Some days, the soul decides to cry before I understand why.
The tears arrive unannounced,
without a name,
without an explanation that fits into words.
They fall from exhaustion,
from the absence of return,
from the weight of creating in a world that doesn’t always listen.
And I let them.
I let them wash what courage can no longer reach,
undo the knot tightened by silence.
Because maybe crying is also a way to continue —
a quiet form of resistance
when everything in me wants to give up.
Tomorrow I might stand up again.
Not out of strength,
but out of loyalty to something in me
that insists on existing.
Even tired.
Even without applause.
Even in tears.
👉 Artistic moral of the day: sometimes, creating is crying while standing.
When painting asks for silence
When painting asks for silence, gesture learns to listen before it speaks.
Silence has color too.
“There’s a moment before every gesture — that’s where painting breathes.” — HMad
Some days, the studio asks for silence.
Not the comfortable kind, but the heavy one — the silence that forces you to stop.
The city’s noise stays outside, and even the brushes seem to wait for something you can’t name.
You open a tube of paint, but it’s not color you’re looking for — it’s the air between colors.
Painting sometimes asks for pause.
It wants time to listen to what you haven’t said yet.
And if you insist on rushing the gesture, it goes quiet.
There’s humility in accepting that silence.
Because, really, that’s where the work begins — before it exists, before it’s yours.
👉 Café conclusion: silence is a tool too — it just doesn’t fit in the paint box.
Between silence and pigment
A brief return: the studio spoke louder, and silence turned into creation.
After the noise, the studio’s silence remains.
“There are times when silence is the only way to work.” — HMad
It’s been a while since I last wrote here. My bad.
But sometimes the studio speaks louder — and the blog just has to wait for its turn.
The work for the exhibitions ended up multiplying: one in November, another in December.
Two fronts, two tempos, and the same pair of hands trying to keep up.
Between canvases, color, and cold coffee, time simply vanished.

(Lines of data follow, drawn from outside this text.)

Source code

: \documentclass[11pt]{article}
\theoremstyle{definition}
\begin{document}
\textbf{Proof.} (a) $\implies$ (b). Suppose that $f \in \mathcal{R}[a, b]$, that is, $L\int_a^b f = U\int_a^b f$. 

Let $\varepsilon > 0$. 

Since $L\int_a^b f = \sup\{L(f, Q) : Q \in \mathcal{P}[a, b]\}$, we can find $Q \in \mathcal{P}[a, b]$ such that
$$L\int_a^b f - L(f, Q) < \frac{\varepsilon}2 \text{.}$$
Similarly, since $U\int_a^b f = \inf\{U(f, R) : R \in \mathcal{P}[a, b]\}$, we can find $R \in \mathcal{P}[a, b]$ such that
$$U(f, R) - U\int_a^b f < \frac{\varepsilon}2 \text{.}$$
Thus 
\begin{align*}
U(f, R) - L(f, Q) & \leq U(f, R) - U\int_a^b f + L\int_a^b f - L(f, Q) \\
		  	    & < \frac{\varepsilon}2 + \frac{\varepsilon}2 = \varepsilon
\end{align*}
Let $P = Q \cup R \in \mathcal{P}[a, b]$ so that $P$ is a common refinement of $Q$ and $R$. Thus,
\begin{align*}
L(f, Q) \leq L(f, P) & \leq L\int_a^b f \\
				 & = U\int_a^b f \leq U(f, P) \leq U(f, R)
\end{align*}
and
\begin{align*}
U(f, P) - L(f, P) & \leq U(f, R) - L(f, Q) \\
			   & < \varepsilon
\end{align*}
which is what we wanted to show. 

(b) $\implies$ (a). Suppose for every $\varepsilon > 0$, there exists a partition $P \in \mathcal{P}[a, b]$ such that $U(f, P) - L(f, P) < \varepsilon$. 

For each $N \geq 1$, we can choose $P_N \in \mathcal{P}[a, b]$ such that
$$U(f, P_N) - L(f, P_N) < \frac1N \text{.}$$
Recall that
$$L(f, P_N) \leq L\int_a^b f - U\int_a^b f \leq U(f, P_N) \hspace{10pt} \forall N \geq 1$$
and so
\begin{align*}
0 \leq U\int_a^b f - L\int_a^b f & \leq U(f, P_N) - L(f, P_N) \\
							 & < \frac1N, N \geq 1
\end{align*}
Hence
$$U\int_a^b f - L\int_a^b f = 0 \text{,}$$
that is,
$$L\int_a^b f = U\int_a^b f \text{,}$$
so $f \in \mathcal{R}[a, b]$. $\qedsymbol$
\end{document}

But that’s a good sign — it means the materials took over, and silence turned into creation.
👉 Café conclusion: I wasn’t gone — I was just busy shaping the right kind of noise.

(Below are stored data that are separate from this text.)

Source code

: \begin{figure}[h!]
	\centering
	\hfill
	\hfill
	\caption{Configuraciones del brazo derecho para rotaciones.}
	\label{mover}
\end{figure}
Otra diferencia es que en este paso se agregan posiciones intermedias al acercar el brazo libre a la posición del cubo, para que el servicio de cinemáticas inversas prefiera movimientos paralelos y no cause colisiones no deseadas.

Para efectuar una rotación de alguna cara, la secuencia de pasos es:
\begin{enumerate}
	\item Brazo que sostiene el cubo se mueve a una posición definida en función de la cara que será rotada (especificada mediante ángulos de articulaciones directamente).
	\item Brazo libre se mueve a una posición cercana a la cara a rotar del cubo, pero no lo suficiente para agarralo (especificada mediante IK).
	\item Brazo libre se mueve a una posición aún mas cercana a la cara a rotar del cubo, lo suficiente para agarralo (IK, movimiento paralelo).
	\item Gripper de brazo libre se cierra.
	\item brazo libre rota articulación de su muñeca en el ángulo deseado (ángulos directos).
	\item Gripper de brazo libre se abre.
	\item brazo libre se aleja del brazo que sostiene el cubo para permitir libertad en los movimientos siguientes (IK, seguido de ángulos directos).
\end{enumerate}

The creative drama: wood dust and stubborn faces
Between dust, tools, and stubbornness, matter always reminds the artist who’s in charge.
Between dust, tools, and stubbornness.
Sometimes the studio feels like a courtroom: I argue, the wood objects. I imagine fluidity, it insists on throwing back edges.
The result is here — among dust, tools, and a stern face that came out of the block almost out of stubbornness.
👉 The artsy moral of the tale: the artist never beats matter — he just negotiates temporary truces.